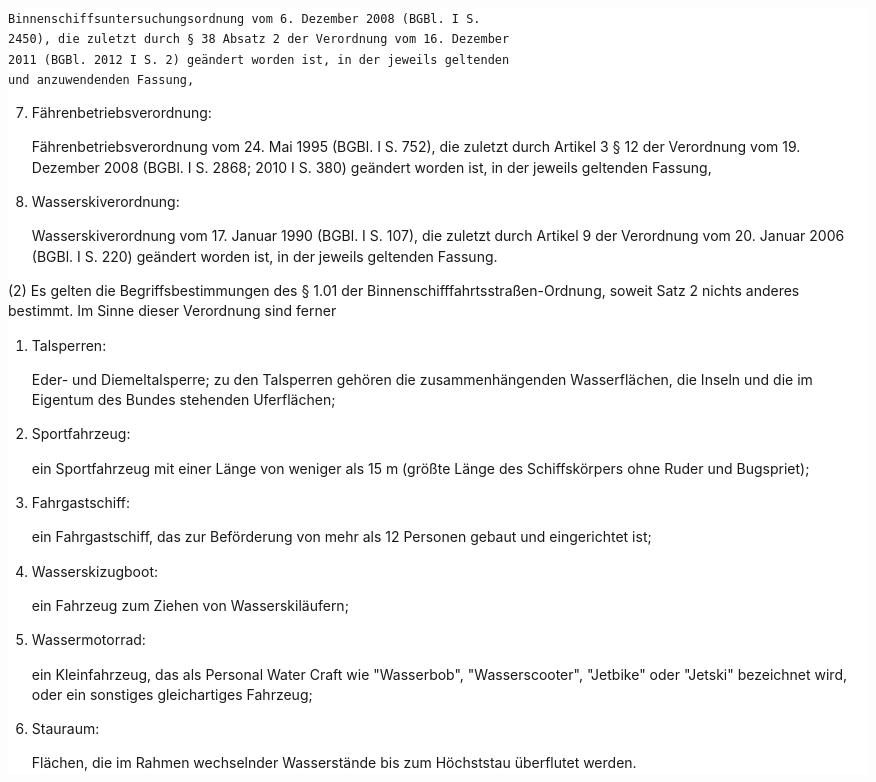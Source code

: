     Binnenschiffsuntersuchungsordnung vom 6. Dezember 2008 (BGBl. I S.
    2450), die zuletzt durch § 38 Absatz 2 der Verordnung vom 16. Dezember
    2011 (BGBl. 2012 I S. 2) geändert worden ist, in der jeweils geltenden
    und anzuwendenden Fassung,


7.  Fährenbetriebsverordnung:

    Fährenbetriebsverordnung vom 24. Mai 1995 (BGBl. I S. 752), die
    zuletzt durch Artikel 3 § 12 der Verordnung vom 19. Dezember 2008
    (BGBl. I S. 2868; 2010 I S. 380) geändert worden ist, in der jeweils
    geltenden Fassung,


8.  Wasserskiverordnung:

    Wasserskiverordnung vom 17. Januar 1990 (BGBl. I S. 107), die zuletzt
    durch Artikel 9 der Verordnung vom 20. Januar 2006 (BGBl. I S. 220)
    geändert worden ist, in der jeweils geltenden Fassung.




(2) Es gelten die Begriffsbestimmungen des § 1.01 der
Binnenschifffahrtsstraßen-Ordnung, soweit Satz 2 nichts anderes
bestimmt. Im Sinne dieser Verordnung sind ferner

1.  Talsperren:

    Eder- und Diemeltalsperre; zu den Talsperren gehören die
    zusammenhängenden Wasserflächen, die Inseln und die im Eigentum des
    Bundes stehenden Uferflächen;


2.  Sportfahrzeug:

    ein Sportfahrzeug mit einer Länge von weniger als 15 m (größte Länge
    des Schiffskörpers ohne Ruder und Bugspriet);


3.  Fahrgastschiff:

    ein Fahrgastschiff, das zur Beförderung von mehr als 12 Personen
    gebaut und eingerichtet ist;


4.  Wasserskizugboot:

    ein Fahrzeug zum Ziehen von Wasserskiläufern;


5.  Wassermotorrad:

    ein Kleinfahrzeug, das als Personal Water Craft wie "Wasserbob",
    "Wasserscooter", "Jetbike" oder "Jetski" bezeichnet wird, oder ein
    sonstiges gleichartiges Fahrzeug;


6.  Stauraum:

    Flächen, die im Rahmen wechselnder Wasserstände bis zum Höchststau
    überflutet werden.

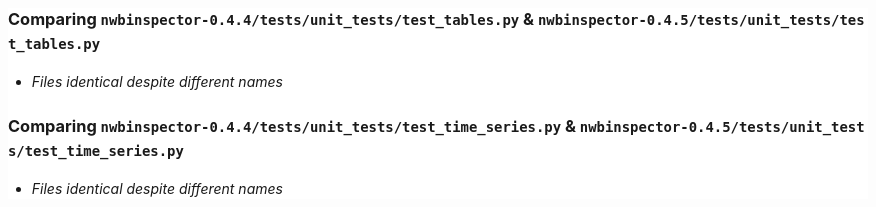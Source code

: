 ### Comparing `nwbinspector-0.4.4/tests/unit_tests/test_tables.py` & `nwbinspector-0.4.5/tests/unit_tests/test_tables.py`

 * *Files identical despite different names*

### Comparing `nwbinspector-0.4.4/tests/unit_tests/test_time_series.py` & `nwbinspector-0.4.5/tests/unit_tests/test_time_series.py`

 * *Files identical despite different names*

* _Problem to work on_: Copy the lines of the data above exactly as written, beginning with the line containing "2450), die zuletzt" and ending with the line containing "(2) Es gelten", and leave out all other lines.

* _Reply to the exercise_:
    2450), die zuletzt durch § 38 Absatz 2 der Verordnung vom 16. Dezember
    2011 (BGBl. 2012 I S. 2) geändert worden ist, in der jeweils geltenden
    und anzuwendenden Fassung,


7.  Fährenbetriebsverordnung:

    Fährenbetriebsverordnung vom 24. Mai 1995 (BGBl. I S. 752), die
    zuletzt durch Artikel 3 § 12 der Verordnung vom 19. Dezember 2008
    (BGBl. I S. 2868; 2010 I S. 380) geändert worden ist, in der jeweils
    geltenden Fassung,


8.  Wasserskiverordnung:

    Wasserskiverordnung vom 17. Januar 1990 (BGBl. I S. 107), die zuletzt
    durch Artikel 9 der Verordnung vom 20. Januar 2006 (BGBl. I S. 220)
    geändert worden ist, in der jeweils geltenden Fassung.




(2) Es gelten die Begriffsbestimmungen des § 1.01 der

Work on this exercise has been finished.